For the actus reus, under the international interpretation of the law, not every contribution will be caught by art. 25(3)(d).  The threshold is set at significant contribution.  According to theeinternational jurisprudence, the significance of a contribution will depend on the facts of each case, “as it is only by examining a person’s conduct in proper context that a determination can be made as to whether a given contribution has a larger or smaller effect on the crimes committed”

As for the mens rea, the international jurisprudence shows that under art. 25(3)(d) the subjective element can take form of intent or knowledge but recklessness is likely insufficient.  It precludes the awareness of a mere risk of prohibited consequences.  As such, complicity under art. 25(3)(d) is not based on rank within or association with a group, but on intentionally or knowingly contribution to a group’s crime or criminal purpose.


5. Joint Criminal Enterprise

Joint criminal Enterprise is contained in international ad hoc tribunals and captures “lesser” contributions to a crime than aiding and abetting.  As such, it captures individuals who could easily be considered as secondary actors complicit in the crimes of others.

There are 3 forms of Joint Criminal Enterprise (JCE).  While actus reus is a “significant” contribution to the criminal enterprise, the mens rea varies for each form.  JCE1 requires shared intent to perpetrate a certain crime, JCE2 requires knowledge of a system of ill treatment and intent to further this system, JCE3 requires intention to participate in and further the criminal activity of purpose of the group, and intention to contribute to the joint criminal enterprise or the commission of a crime by the group and (i) that it was foreseeable that such a crime might be perpetrated and (ii) the accused willingly took that risk.  JCE3 thus captures reckless contributors.

The Court notes that for the purposes of this case it is important to note that joint criminal enterprise does not capture individuals merely based on rank or association within an organization or an institution.  In summary, while the various modes of commission recognized in international criminal law articulate a broad concept of complicity, individuals will not be held liable for crimes committed by a group simply because they are associated with that group, or because they passively acquiesced to the group’s criminal purpose.


6. Comparative Law and Decisions of Other National Courts

Other state parties to the Convention have approached art. 1F(a) in a manner that adheres to the minimum requirements for complicity set by the international principles discussed above.  After examining UK and US jurisprudence, the Court goes on to conclude that approaches to complicity all require a nexus between the individual and the group’s crime or criminal purpose.


7. The Canadian Approach To Criminal Participation Has Been Overextended

The Court noted that the Federal Court decision in this case had restrained the test for complicity that the Canadian jurisprudence has inappropriately shifted towards criminal activities of the group and away from the individual’s contribution to that criminal activity.

It is well established that in international criminal law, criminal liability does not attach to omissions unless an individual is under a duty to act.  Accordingly unless an individual has control or responsibility over the individuals committing international crimes, he or she cannot be complicit simply by remaining in his or her positions without protest.  Guilt by association similarly violates the principles of individual responsibility.  As such, there should be no room for rank-based complicity by association or passive acquiescence.


8. The Canadian Test for Complicity Refined

The Court reiterated the principle that in order to exclude the claimant from the definition of “refugee” by virtue of Article 1F(a), there must be serious reasons for considering that the claimant has voluntarily made a significant and knowing contribution to the organization’s crime or criminal purpose.

 a.
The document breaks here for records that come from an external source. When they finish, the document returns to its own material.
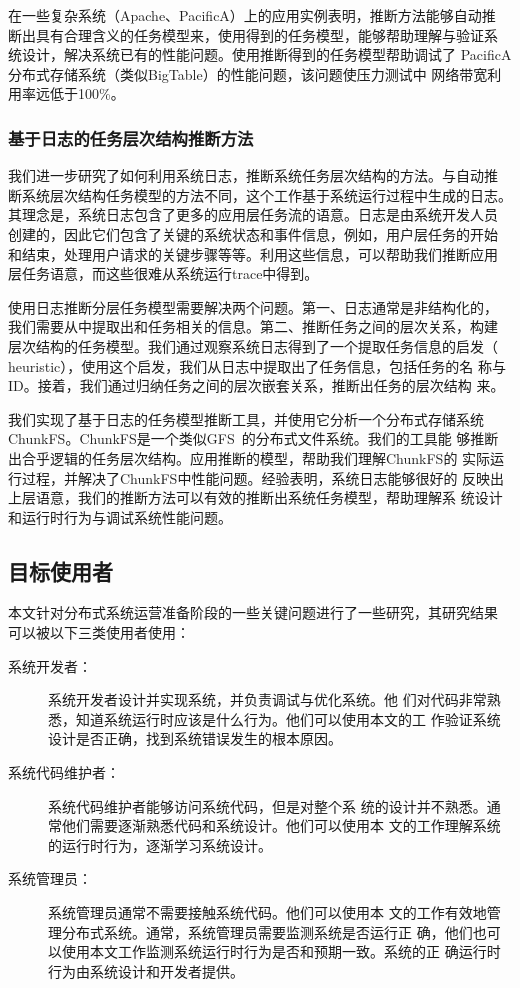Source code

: 在一些复杂系统（Apache、PacificA）上的应用实例表明，推断方法能够自动推
断出具有合理含义的任务模型来，使用得到的任务模型，能够帮助理解与验证系
统设计，解决系统已有的性能问题。使用推断得到的任务模型帮助调试了
PacificA 分布式存储系统（类似BigTable）的性能问题，该问题使压力测试中
网络带宽利用率远低于100\%。


\subsubsection*{基于日志的任务层次结构推断方法}


我们进一步研究了如何利用系统日志，推断系统任务层次结构的方法。与自动推
断系统层次结构任务模型的方法不同，这个工作基于系统运行过程中生成的日志。
其理念是，系统日志包含了更多的应用层任务流的语意。日志是由系统开发人员
创建的，因此它们包含了关键的系统状态和事件信息，例如，用户层任务的开始
和结束，处理用户请求的关键步骤等等。利用这些信息，可以帮助我们推断应用
层任务语意，而这些很难从系统运行trace中得到。

使用日志推断分层任务模型需要解决两个问题。第一、日志通常是非结构化的，
我们需要从中提取出和任务相关的信息。第二、推断任务之间的层次关系，构建
层次结构的任务模型。我们通过观察系统日志得到了一个提取任务信息的启发（
heuristic），使用这个启发，我们从日志中提取出了任务信息，包括任务的名
称与ID。接着，我们通过归纳任务之间的层次嵌套关系，推断出任务的层次结构
来。

我们实现了基于日志的任务模型推断工具，并使用它分析一个分布式存储系统
ChunkFS。ChunkFS是一个类似GFS~\cite{gfs}的分布式文件系统。我们的工具能
够推断出合乎逻辑的任务层次结构。应用推断的模型，帮助我们理解ChunkFS的
实际运行过程，并解决了ChunkFS中性能问题。经验表明，系统日志能够很好的
反映出上层语意，我们的推断方法可以有效的推断出系统任务模型，帮助理解系
统设计和运行时行为与调试系统性能问题。

\subsection{目标使用者}

本文针对分布式系统运营准备阶段的一些关键问题进行了一些研究，其研究结果
可以被以下三类使用者使用：

\begin{description}

  \item[系统开发者：] 系统开发者设计并实现系统，并负责调试与优化系统。他
  们对代码非常熟悉，知道系统运行时应该是什么行为。他们可以使用本文的工
  作验证系统设计是否正确，找到系统错误发生的根本原因。

  \item[系统代码维护者：] 系统代码维护者能够访问系统代码，但是对整个系
  统的设计并不熟悉。通常他们需要逐渐熟悉代码和系统设计。他们可以使用本
  文的工作理解系统的运行时行为，逐渐学习系统设计。

  \item[系统管理员：] 系统管理员通常不需要接触系统代码。他们可以使用本
  文的工作有效地管理分布式系统。通常，系统管理员需要监测系统是否运行正
  确，他们也可以使用本文工作监测系统运行时行为是否和预期一致。系统的正
  确运行时行为由系统设计和开发者提供。

\end{description}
Voluntary Contribution to the Crime or Criminal Purpose

Contribution must be voluntary. To assess the voluntariness of a contribution, decision makers should consider the method of recruitment by the organization and any opportunity to leave the organization. Defence of duress applies.

b. Significant Contribution to the Group’s Crime or Criminal Purpose

Mere association becomes culpable complicity under art. 1F(a) when an individual makes a significant contribution to the crime or criminal purpose of a group.  The contribution can be directed to wider concepts of common design, such as the accomplishment of an organization’s purpose by whatever means are necessary including the commission of war crimes, which attaches criminal liability based on assistance in carrying out a common unlawful purpose.
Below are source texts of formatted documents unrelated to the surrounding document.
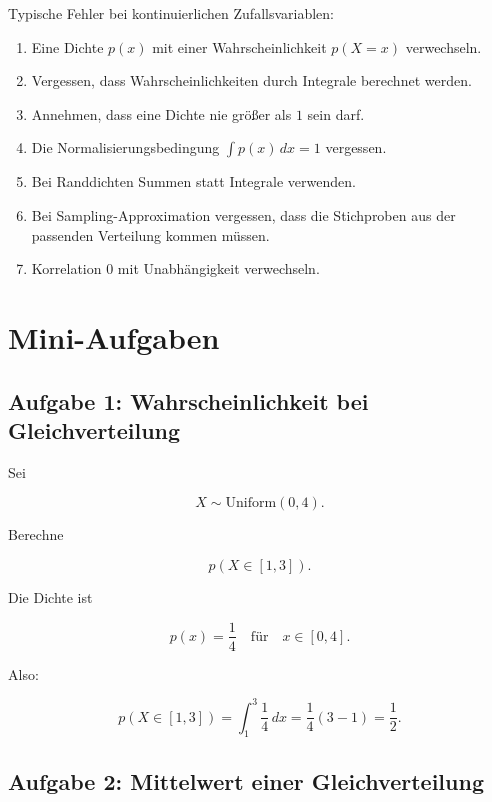 \begin{examtipbox}
Typische Fehler bei kontinuierlichen Zufallsvariablen:

\begin{enumerate}
    \item Eine Dichte \(p(x)\) mit einer Wahrscheinlichkeit \(p(X=x)\) verwechseln.
    \item Vergessen, dass Wahrscheinlichkeiten durch Integrale berechnet werden.
    \item Annehmen, dass eine Dichte nie größer als \(1\) sein darf.
    \item Die Normalisierungsbedingung \(\int p(x)\,dx=1\) vergessen.
    \item Bei Randdichten Summen statt Integrale verwenden.
    \item Bei Sampling-Approximation vergessen, dass die Stichproben aus der passenden Verteilung kommen müssen.
    \item Korrelation \(0\) mit Unabhängigkeit verwechseln.
\end{enumerate}
\end{examtipbox}

\section{Mini-Aufgaben}

\subsection{Aufgabe 1: Wahrscheinlichkeit bei Gleichverteilung}

Sei

\[
    X \sim \mathrm{Uniform}(0,4).
\]

Berechne

\[
    p(X \in [1,3]).
\]

\begin{examplebox}
Die Dichte ist

\[
    p(x)
    =
    \frac{1}{4}
    \quad
    \text{für}
    \quad
    x \in [0,4].
\]

Also:

\[
    p(X \in [1,3])
    =
    \int_1^3
    \frac{1}{4}\,dx
    =
    \frac{1}{4}
    (3-1)
    =
    \frac{1}{2}.
\]
\end{examplebox}

\subsection{Aufgabe 2: Mittelwert einer Gleichverteilung}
c. Knowing Contribution to the Crime or Criminal Purpose

To be complicit in crimes committed by the government, the official must be aware of the government’s crime or criminal purpose and aware that his or her conduct will assist in the furtherance of the crime or criminal purpose.  The approach is consistent with the Rome Statute.  Article 30(1) of the Rome Statute defines intent as when an individual “means to engage in the conduct”. Article 30(3) of the Rome Statute defines knowledge as “awareness that a circumstance exists or a consequence will occur in the ordinary cause if events”.  With respect to consequences article 30(2)(b) requires that the individual “means to cause that consequence or is aware that it will occur in the ordinary course of events”.


9. Applying the Test

The Court lays out a serious of factors that should serve as a guide in assessing whether an individual has voluntarily made a significant and knowing contribution to a crime or criminal purpose.  The focus must always be on individual’s contribution to the crime or criminal purpose:

i. The size and nature of the organization:

A smaller organization could increase that likelihood that the claimant would have known of and participated in the crime or criminal purpose.  The likelihood is greater where the organization had limited and brutal purpose.  Membership in an organization with a limited and brutal purpose would depend on whether the contribution was voluntarily made and had a significant impact on the crime or criminal purpose of the group.
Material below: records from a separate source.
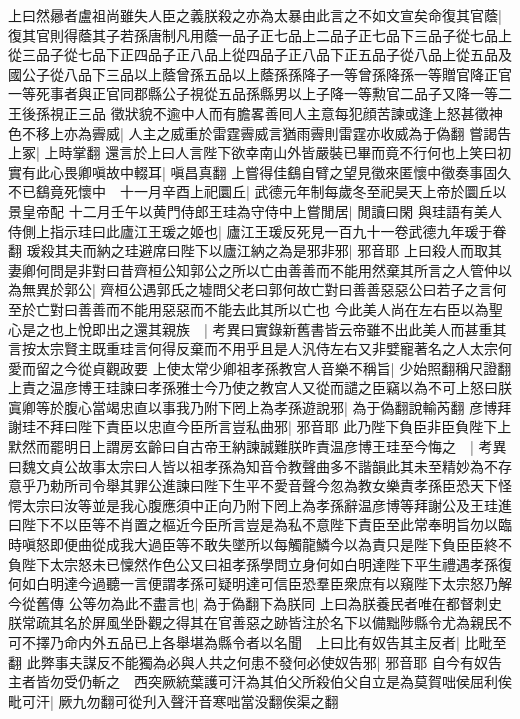 上曰然曏者盧祖尚雖失人臣之義朕殺之亦為太暴由此言之不如文宣矣命復其官蔭|{
	復其官則得蔭其子若孫唐制凡用蔭一品子正七品上二品子正七品下三品子從七品上從三品子從七品下正四品子正八品上從四品子正八品下正五品子從八品上從五品及國公子從八品下三品以上蔭曾孫五品以上蔭孫孫降子一等曾孫降孫一等贈官降正官一等死事者與正官同郡縣公子視從五品孫縣男以上子降一等勲官二品子又降一等二王後孫視正三品}
徵狀貌不逾中人而有膽畧善囘人主意每犯顔苦諫或逢上怒甚徵神色不移上亦為霽威|{
	人主之威重於雷霆霽威言猶雨霽則雷霆亦收威為于偽翻}
嘗謁告上冢|{
	上時掌翻}
還言於上曰人言陛下欲幸南山外皆嚴裝已畢而竟不行何也上笑曰初實有此心畏卿嗔故中輟耳|{
	嗔昌真翻}
上嘗得佳鷂自臂之望見徵來匿懷中徵奏事固久不已鷂竟死懷中　十一月辛酉上祀圜丘|{
	武德元年制每歲冬至祀昊天上帝於圜丘以景皇帝配}
十二月壬午以黄門侍郎王珪為守侍中上嘗閒居|{
	閒讀曰閑}
與珪語有美人侍側上指示珪曰此廬江王瑗之姬也|{
	廬江王瑗反死見一百九十一卷武德九年瑗于眷翻}
瑗殺其夫而納之珪避席曰陛下以廬江納之為是邪非邪|{
	邪音耶}
上曰殺人而取其妻卿何問是非對曰昔齊桓公知郭公之所以亡由善善而不能用然棄其所言之人管仲以為無異於郭公|{
	齊桓公遇郭氏之墟問父老曰郭何故亡對曰善善惡惡公曰若子之言何至於亡對曰善善而不能用惡惡而不能去此其所以亡也}
今此美人尚在左右臣以為聖心是之也上悅即出之還其親族　|{
	考異曰實錄新舊書皆云帝雖不出此美人而甚重其言按太宗賢主既重珪言何得反棄而不用乎且是人汎侍左右又非嬖寵著名之人太宗何愛而留之今從貞觀政要}
上使太常少卿祖孝孫教宫人音樂不稱旨|{
	少始照翻稱尺證翻}
上責之温彦博王珪諫曰孝孫雅士今乃使之教宫人又從而譴之臣竊以為不可上怒曰朕寘卿等於腹心當竭忠直以事我乃附下罔上為孝孫遊說邪|{
	為于偽翻說輸芮翻}
彦博拜謝珪不拜曰陛下責臣以忠直今臣所言豈私曲邪|{
	邪音耶}
此乃陛下負臣非臣負陛下上默然而罷明日上謂房玄齡曰自古帝王納諫誠難朕昨責温彦博王珪至今悔之　|{
	考異曰魏文貞公故事太宗曰人皆以祖孝孫為知音令教聲曲多不諧韻此其未至精妙為不存意乎乃勅所司令舉其罪公進諫曰陛下生平不愛音聲今忽為教女樂責孝孫臣恐天下怪愕太宗曰汝等並是我心腹應須中正向乃附下罔上為孝孫辭温彦博等拜謝公及王珪進曰陛下不以臣等不肖置之樞近今臣所言豈是為私不意陛下責臣至此常奉明旨勿以臨時嗔怒即便曲從成我大過臣等不敢失墜所以每觸龍鱗今以為責只是陛下負臣臣終不負陛下太宗怒未已懍然作色公又曰祖孝孫學問立身何如白明達陛下平生禮遇孝孫復何如白明達今過聽一言便謂孝孫可疑明達可信臣恐羣臣衆庶有以窺陛下太宗怒乃解今從舊傳}
公等勿為此不盡言也|{
	為于偽翻下為朕同}
上曰為朕養民者唯在都督刺史朕常疏其名於屏風坐卧觀之得其在官善惡之跡皆注於名下以備黜陟縣令尤為親民不可不擇乃命内外五品已上各舉堪為縣令者以名聞　上曰比有奴告其主反者|{
	比毗至翻}
此弊事夫謀反不能獨為必與人共之何患不發何必使奴告邪|{
	邪音耶}
自今有奴告主者皆勿受仍斬之　西突厥統葉護可汗為其伯父所殺伯父自立是為莫賀咄侯屈利俟毗可汗|{
	厥九勿翻可從刋入聲汗音寒咄當没翻俟渠之翻}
ii. The part of the organization with which the refugee claimant was most directly concerned:

This factor is relevant in cases when particular parts of the organization were known to be involved with the crime or criminal purpose.  If the claimant was exclusively involved in a part of an organization that had nothing to do with criminal purpose or crime, he or she may be exonerated.

iii. The refugee claimant’s duties and activities within the organization

This factor is likely to be significant in any analysis of complicity, because it goes to the heart of the claimant’s day-to-day participation in the activities of the organization.

iv. The refugee claimant’s position or rank in the organization

A high ranking official in an organization may be more likely to have knowledge of that organization’s crime or criminal purpose. Moreover, by virtue of their position or rank, individuals may have effective control over those directly responsible for criminal acts.

v. The length of time the refugee claimant was in the organization, particularly after acquiring knowledge of the group’s crime or criminal purpose

It may be easier to establish complicity if an individual has been involved with the organization for a longer period of time. Moreover, a lengthy period of involvement may also increase the significance of contribution.

vi. The method by which refugee claimant was recruited and the refugee claimant’s opportunity to leave the organization

This factor directly impacts the voluntariness requirement.  This requirement may not be satisfied if an individual was coerced into joining, supporting or remaining in the organization.

A full contextual analysis would necessarily include any viable defences, including duress.


10.  Evidentiary Standard: Serious Reasons for Considering

The Court reminds that the proposed contribution-based test for complicity is subject to the unique evidentiary standard of “serious reasons for considering”. For guidance on applying this evidentiary standard the Court quoted Lord Brown JSC’s reasons in J.S.  In that case the Court noted that the standard of “serious reasons for considering” is low.  That said, the Court went on that the standard is higher than mere suspecting.



Appeal allowed and the matter was remitted to the RPD for re determination in accordance with these reasons.